(Ask the Pastor is a weekly series that appears in the Northwest Baptist Church Sunday Bulletin. This question and others in this series are submitted from those who attend Northwest Baptist Church)
Question: Is worry indicative of a lack of faith? – Bob
Answer: Thanks for your question, Bob. I will refer to what Jesus said on the Sermon on the Mount. He commands those listening, “do not be anxious about your life.” (Matthew 6:25) Jesus is specifically referring to clothing and eating here, but I believe you can make this applicable to whatever worries our hearts. Jesus continued by asking a rhetorical question, “Can any one of you by worrying add a single hour to your life?” (Matthew 6:27) Jesus’ point is simple. Worrying is counterproductive. For some reason we think we can change things with worry, but in reality it only serves to do damage physically, emotionally, and spiritually. Nobody can change their problems by the futile habit of worry. We must accept that there will always be things to worry about, but we have a Good God nonetheless.
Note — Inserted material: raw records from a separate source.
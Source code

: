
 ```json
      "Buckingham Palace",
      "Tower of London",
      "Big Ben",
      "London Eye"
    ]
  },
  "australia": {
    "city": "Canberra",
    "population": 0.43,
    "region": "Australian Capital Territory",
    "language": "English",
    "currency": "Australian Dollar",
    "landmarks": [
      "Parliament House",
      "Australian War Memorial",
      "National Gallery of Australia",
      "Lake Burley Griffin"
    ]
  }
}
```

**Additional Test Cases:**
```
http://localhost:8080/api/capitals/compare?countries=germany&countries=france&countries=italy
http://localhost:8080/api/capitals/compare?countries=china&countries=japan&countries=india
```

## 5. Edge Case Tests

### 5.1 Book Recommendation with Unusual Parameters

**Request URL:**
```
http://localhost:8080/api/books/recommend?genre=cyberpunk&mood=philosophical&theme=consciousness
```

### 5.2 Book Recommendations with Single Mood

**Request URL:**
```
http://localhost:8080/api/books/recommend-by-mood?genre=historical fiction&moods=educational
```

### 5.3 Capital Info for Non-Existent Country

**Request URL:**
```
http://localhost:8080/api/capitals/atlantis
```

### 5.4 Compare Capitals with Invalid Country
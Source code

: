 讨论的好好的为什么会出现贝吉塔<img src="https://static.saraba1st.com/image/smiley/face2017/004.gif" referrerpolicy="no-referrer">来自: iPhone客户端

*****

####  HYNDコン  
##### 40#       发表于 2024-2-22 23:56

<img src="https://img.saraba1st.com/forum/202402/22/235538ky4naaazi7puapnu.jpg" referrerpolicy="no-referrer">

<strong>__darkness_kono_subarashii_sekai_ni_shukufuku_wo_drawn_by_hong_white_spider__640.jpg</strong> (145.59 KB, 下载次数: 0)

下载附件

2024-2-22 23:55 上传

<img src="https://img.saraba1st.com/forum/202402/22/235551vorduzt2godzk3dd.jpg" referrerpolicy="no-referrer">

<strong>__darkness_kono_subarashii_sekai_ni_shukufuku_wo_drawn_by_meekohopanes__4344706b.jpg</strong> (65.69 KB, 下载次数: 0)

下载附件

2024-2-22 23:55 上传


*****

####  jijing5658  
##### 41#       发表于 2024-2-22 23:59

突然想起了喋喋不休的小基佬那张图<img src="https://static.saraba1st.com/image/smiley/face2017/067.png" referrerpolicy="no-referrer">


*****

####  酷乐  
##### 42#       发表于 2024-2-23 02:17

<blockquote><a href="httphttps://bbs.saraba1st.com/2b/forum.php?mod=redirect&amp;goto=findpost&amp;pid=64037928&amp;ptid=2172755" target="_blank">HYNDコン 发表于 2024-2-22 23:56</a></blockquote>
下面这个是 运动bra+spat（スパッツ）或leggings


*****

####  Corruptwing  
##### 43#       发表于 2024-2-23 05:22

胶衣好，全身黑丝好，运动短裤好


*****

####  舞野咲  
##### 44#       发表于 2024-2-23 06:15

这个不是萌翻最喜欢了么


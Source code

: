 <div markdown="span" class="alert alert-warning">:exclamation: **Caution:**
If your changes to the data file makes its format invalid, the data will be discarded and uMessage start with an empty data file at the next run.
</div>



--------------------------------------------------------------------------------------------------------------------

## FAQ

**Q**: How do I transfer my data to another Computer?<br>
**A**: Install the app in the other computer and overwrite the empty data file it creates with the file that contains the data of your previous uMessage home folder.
Bob, I believe the real answer to your question is found in these next two verses. Why does Jesus tell us not to worry? We should not worry because we belong to God. He says, “For the pagans run after all these things, and your heavenly Father knows that you need them.” (Matthew 6:32) When we worry we live no differently from someone who has no faith in God (a pagan). So yes, worry is indicative of a lack of faith. When we worry we try to solve our own problems instead of trusting in our Heavenly Father who is wise, strong, and good. This is all easier said than done. We are sinners and we will continue to worry until the day we die. This is something the Holy Spirit needs to mature us in as we live the Christian life. Everyday we should trust Jesus more than we did yesterday. Instead of seeking the answers to our worries, Jesus instead tells us to seek after something different. “But seek first his kingdom and his righteousness, and all these things will be given to you as well.” (Matthew 6:33)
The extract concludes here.